Kennedy v. Boden

Citation231 S.W.2d 862,241 Mo.App. 86
Decision Date05 June 1950
Docket NumberNo. 21335,21335
PartiesKENNEDY et al. v. BODEN.
CourtCourt of Appeal of Missouri (US)

Cortner & Beals, Kansas City, for appellant.

Roy W. Crimm, Kansas City, for respondents.

BOUR, Commissioner.

This is an appeal from an order of the circuit court of Jackson County overruling appellant's motion to quash an execution issued against him by that court. The record shows that on September 20, 1929, James B. O'Connor and J. S. O'Connor recovered a judgment for $408.12 against appellant in a justice court of Jackson County. On October 15, 1929, a certified transcript of this judgment was filed in the office of the circuit clerk of Jackson County. On September 20, 1939, James B. O'Connor and J. S. O'Connor filed in the office of said circuit clerk an application for a writ of scire facias to revive the judgment of the justice court. On the same day the clerk of the circuit court issued such a writ and appellant was served with a copy thereof on October 2, 1939. On February 5, 1940, a judgment in the form of a general judgment was rendered for $660.02, which included the amount of the justice court judgment for $408.12 and interest thereon from September 20, 1929 in the sum of $251.90. Appellant did not appear either in the original action in the justice court or in the action in the circuit court on the scire facias, and the judgment in each case was rendered against him by default. On June 15, 1948, James B. O'Connor and J. S. O'Connor assigned this judgment to M. A. Kennedy, the respondent herein, and the assignment was attached to the judgment entry. On May 20, 1949, the clerk of the circuit court issued a general execution against appellant for $660.02 and interest from February 5, 1940, the date of the circuit court judgment, and the sheriff made a levy on appellant's property. Thereafter, appellant filed a motion to quash the execution on the grounds that the circuit court had no jurisdiction to render the judgment of February 5, 1940, and that the 'said execution is a nullity, not complying with the statutes as to issuing execution on assigned judgments.' The parties have stipulated 'that no part of said asserted judgment, or the debt or obligation on which it was founded, has ever been paid or satisfied by appellant or anyone but, if valid, remains fully undischarged.'

Appellant contends that the justice court judgment rendered on September 20, 1929 was conclusively presumed to be paid and satisfied after September 20, 1939, and, therefore, that the circuit court 'had no jurisdiction on February 5, 1940 to render a judgment of revival or a new judgment on said justice court judgment,' citing sections 1308, 1014, 2687, 2696, R.S.Mo.1939, Mo.R.S.A. All of these statutes were in effect at the times mentioned herein. Section 2696, R.S.1939, Mo.R.S.A., which dealt with revival proceedings in a justice court, provided that 'no judgment shall be revived after the lapse of ten years from the rendition thereof, or from the date such judgment may have been revived, as hereinbefore provided.' In German Literary Society v. Bloch, 143 Mo.App. 7, 12, 122 S.W. 351, 353, it was held that section 2696 'fixes the limit of time in which a revival may be ordered, and not in which it may be applied for, as in the case in proceedings to revive a judgment in a court of record,' so that a judgment rendered by a justice on February 25, 1897 could not be revived by a judgment of the justice rendered on March 28, 1907, although the petition to revive was filed on February 21, 1907, and within the ten-year period. In the instant case, however, we are not confronted with a revival proceeding before a justice of the peace. Here, a certified copy of a judgment rendered by the justice on September 20, 1929 was filed in the circuit clerk's office on October 15, 1929. On September 20, 1939, the plaintiffs in the justice court action filed in the circuit court an application for a writ of scire facias to revive the judgment and the writ was issued on the same day; but the circuit court did not enter the judgment in question until February 5, 1940.
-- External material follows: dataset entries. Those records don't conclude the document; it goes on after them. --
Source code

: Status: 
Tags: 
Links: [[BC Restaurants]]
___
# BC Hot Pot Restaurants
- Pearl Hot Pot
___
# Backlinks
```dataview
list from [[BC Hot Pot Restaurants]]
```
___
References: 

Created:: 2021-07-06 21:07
Section 2686, R.S.Mo.1939, Mo.R.S.A., related to the matter of filing a certified copy of a judgment of a justice in the office of the circuit clerk. Section 2687, R.S.Mo.1939, Mo.R.S.A., provided that from the time of the filing of the transcript in the circuit court the judgment 'shall have the same lien on the real estate of the defendant in the county as is given to judgments of circuit courts, and shall be under the control of the court where the transcript is filed; may be revived and carried into effect in the same manner and with like effect as judgments of the circuit courts, and executions issued thereon may be directed to and executed in any county in the state; * * *.' Section 1271, R.S.Mo.1939, Mo.R.S.A., relating to revival proceedings in the circuit court provides: 'The plaintiff or his legal representative may, at any time within ten years, sue out a scire facias to revive a judgment and lien; but after the expiration of ten years from the rendition of a judgment, no scire facias shall issue.'

It will be noticed that Section 2696, supra, which dealt with revival proceedings in a justice court provided that 'no judgment shall be revived after the lapse of ten years from the rendition thereof,' whereas the section just quoted contains no such limitation. We believe that under sections 2686 and 2687, supra, the justice's judgment in the present case became a judgment of the circuit court for the purposes of revival when a transcript of the judgment was filed in the circuit court, and that section 1271 rather than section 2696 governs this case. Such was the ruling in Longlett v. Eisenberg, 222 Mo.App. 805, 10 S.W.2d 317. In that case the judgment of the justice of the peace was rendered on December 20, 1915, and the transcript of the judgment was filed in the circuit court on March 13, 1916. The application for a writ of scire facias to revive the judgment was filed in the circuit court on December 18, 1925, and on the same day the writ was issued; but, as in the present case, the revival proceeding was not consummated within ten years from the date of the justice's judgment. It was held that the revival proceeding in the circuit court was not barred under section 2696 by the lapse of a ten-year period between the time of the entry of the justice's judgment and the consummation of the revival proceeding, since the judgment was a circuit court judgment for the purposes of revival, and therefore was governed by section 1271. The court said, 10 S.W.2d loc. cit. 318: 'We think there can be no doubt that, under section 1557 (now section 1271) of our statute, supra, it is enough that you sue out the writ of scire facias within ten years from the date of the judgment.' We believe that this decision is sound. See also City of St. Louis v. Miller, Mo.App., 155 S.W.2d 565. In the instant case, as in the Longlett case, the application for a writ of scire facias was filed in the circuit court and the writ was issued within the ten-year period, so that the revival proceeding was not barred by section 1271. As to computation of time see section 655, R.S.Mo.1939, Mo.R.S.A.; White v. Teague, 353 Mo. 247, 258, 182 S.W.2d 288, 291; Thompson v. Farmers' Exchange Bank, 333 Mo. 437, 448, 62 S.W.2d 803, 807.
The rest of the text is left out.